## The task
Restate the entries below in full, exactly as they read, but without pictures.

[Input data — start]

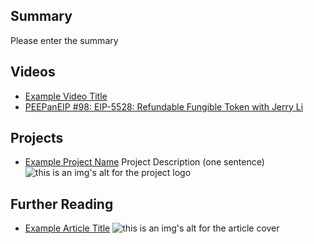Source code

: ## Summary

Please enter the summary

## Videos

- [Example Video Title](https://www.youtube.com/watch?v=TDGq4aeevgY)
- [PEEPanEIP #98: EIP-5528: Refundable Fungible Token with Jerry Li](https://www.youtube.com/watch?v=XxRVBZ-7pts&list=PL4cwHXAawZxqu0PKKyMzG_3BJV_xZTi1F&index=15)

## Projects

- [Example Project Name](https://xxxx.xxx/xxxxx) Project Description (one sentence) ![this is an img's alt for the project logo](https://xxxx.xxx/project-logo.xxx)

## Further Reading

- [Example Article Title](https://xxxx.xxx/xxxxx) ![this is an img's alt for the article cover](https://xxxx.xxx/article-cover.xxx)
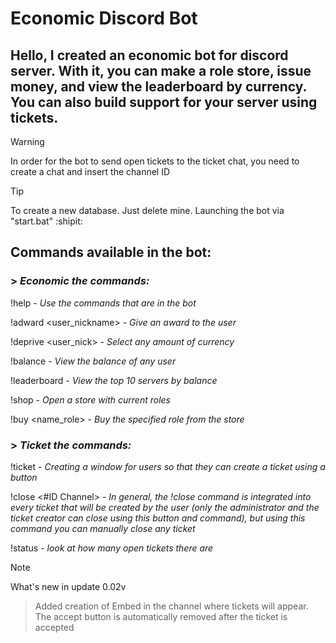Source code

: # Economic Discord Bot

## **Hello**, I created an economic bot for discord server. With it, you can make a role store, issue money, and view the leaderboard by currency. You can also build support for your server using tickets.

> [!WARNING]
> In order for the bot to send open tickets to the ticket chat, you need to create a chat and insert the channel ID

> [!TIP]
> To create a new database. Just delete mine. Launching the bot via "start.bat" :shipit:

## Commands available in the bot:
### > ___Economic the commands:___

!help - _Use the commands that are in the bot_

!adward <user_nickname> <amount> - _Give an award to the user_

!deprive <user_nick> <amount> - _Select any amount of currency_

!balance - _View the balance of any user_

!leaderboard - _View the top 10 servers by balance_

!shop - _Open a store with current roles_

!buy <name_role> - _Buy the specified role from the store_

### > ___Ticket the commands:___

!ticket - _Creating a window for users so that they can create a ticket using a button_

!close <#ID Channel> - _In general, the !close command is integrated into every ticket that will be created by the user (only the administrator and the ticket creator can close using this button and command), but using this command you can manually close any ticket_

!status - _look at how many open tickets there are_

> [!NOTE]
> What's new in update 0.02v

> Added creation of Embed in the channel where tickets will appear. The accept button is automatically removed after the ticket is accepted
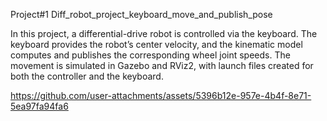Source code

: Project#1 Diff_robot_project_keyboard_move_and_publish_pose

In this project, a differential-drive robot is controlled via the keyboard.
The keyboard provides the robot’s center velocity, and the kinematic model computes and publishes the corresponding wheel joint speeds.
The movement is simulated in Gazebo and RViz2, with launch files created for both the controller and the keyboard.

https://github.com/user-attachments/assets/5396b12e-957e-4b4f-8e71-5ea97fa94fa6
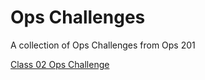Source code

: # Ops Challenges

A collection of Ops Challenges from Ops 201 

[Class 02 Ops Challenge](helloworld.sh)
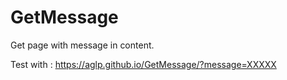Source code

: # GetMessage
Get page with message in content.

Test with : https://aglp.github.io/GetMessage/?message=XXXXX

[Input data — finish]

## Answer to the problem
Source code

: ## Summary

Please enter the summary

## Videos

- [Example Video Title](https://www.youtube.com/watch?v=TDGq4aeevgY)
- [PEEPanEIP #98: EIP-5528: Refundable Fungible Token with Jerry Li](https://www.youtube.com/watch?v=XxRVBZ-7pts&list=PL4cwHXAawZxqu0PKKyMzG_3BJV_xZTi1F&index=15)

## Projects

- [Example Project Name](https://xxxx.xxx/xxxxx) Project Description (one sentence) ![this is an img's alt for the project logo](https://xxxx.xxx/project-logo.xxx)

## Further Reading

- [Example Article Title](https://xxxx.xxx/xxxxx) ![this is an img's alt for the article cover](https://xxxx.xxx/article-cover.xxx)
Source code

: # Economic Discord Bot

## **Hello**, I created an economic bot for discord server. With it, you can make a role store, issue money, and view the leaderboard by currency. You can also build support for your server using tickets.

> [!WARNING]
> In order for the bot to send open tickets to the ticket chat, you need to create a chat and insert the channel ID

> [!TIP]
> To create a new database. Just delete mine. Launching the bot via "start.bat" :shipit:

## Commands available in the bot:
### > ___Economic the commands:___

!help - _Use the commands that are in the bot_

!adward <user_nickname> <amount> - _Give an award to the user_

!deprive <user_nick> <amount> - _Select any amount of currency_

!balance - _View the balance of any user_

!leaderboard - _View the top 10 servers by balance_

!shop - _Open a store with current roles_

!buy <name_role> - _Buy the specified role from the store_

### > ___Ticket the commands:___

!ticket - _Creating a window for users so that they can create a ticket using a button_

!close <#ID Channel> - _In general, the !close command is integrated into every ticket that will be created by the user (only the administrator and the ticket creator can close using this button and command), but using this command you can manually close any ticket_

!status - _look at how many open tickets there are_

> [!NOTE]
> What's new in update 0.02v

> Added creation of Embed in the channel where tickets will appear. The accept button is automatically removed after the ticket is accepted
Source code

: Project#1 Diff_robot_project_keyboard_move_and_publish_pose

In this project, a differential-drive robot is controlled via the keyboard.
The keyboard provides the robot’s center velocity, and the kinematic model computes and publishes the corresponding wheel joint speeds.
The movement is simulated in Gazebo and RViz2, with launch files created for both the controller and the keyboard.

https://github.com/user-attachments/assets/5396b12e-957e-4b4f-8e71-5ea97fa94fa6
Source code

: # Ops Challenges

A collection of Ops Challenges from Ops 201 

[Class 02 Ops Challenge](helloworld.sh)
Source code

: # GetMessage
Get page with message in content.

Test with : https://aglp.github.io/GetMessage/?message=XXXXX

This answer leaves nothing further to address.